**TASK DESCRIPTION**
When a line below contains the string "distinction", show that line.

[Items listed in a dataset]
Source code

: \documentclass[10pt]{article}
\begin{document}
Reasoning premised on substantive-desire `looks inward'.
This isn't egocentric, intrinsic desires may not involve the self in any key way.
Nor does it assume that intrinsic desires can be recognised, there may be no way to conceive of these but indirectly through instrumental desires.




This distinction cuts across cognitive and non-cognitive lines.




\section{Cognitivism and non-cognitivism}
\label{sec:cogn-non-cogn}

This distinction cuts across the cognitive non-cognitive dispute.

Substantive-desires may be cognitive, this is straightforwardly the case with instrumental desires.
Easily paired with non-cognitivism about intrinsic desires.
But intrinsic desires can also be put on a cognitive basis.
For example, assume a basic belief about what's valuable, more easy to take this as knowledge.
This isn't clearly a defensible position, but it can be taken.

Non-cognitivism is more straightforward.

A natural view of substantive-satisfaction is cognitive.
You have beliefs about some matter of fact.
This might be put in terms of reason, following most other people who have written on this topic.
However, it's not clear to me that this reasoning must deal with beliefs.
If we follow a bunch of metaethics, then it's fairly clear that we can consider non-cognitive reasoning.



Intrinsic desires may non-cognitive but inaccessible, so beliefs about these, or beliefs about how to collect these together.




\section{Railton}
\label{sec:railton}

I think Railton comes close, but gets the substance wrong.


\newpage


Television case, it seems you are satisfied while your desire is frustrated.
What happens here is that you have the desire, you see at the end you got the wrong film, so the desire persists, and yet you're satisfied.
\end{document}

**TASK RESULT**
This distinction cuts across cognitive and non-cognitive lines.
This distinction cuts across the cognitive non-cognitive dispute.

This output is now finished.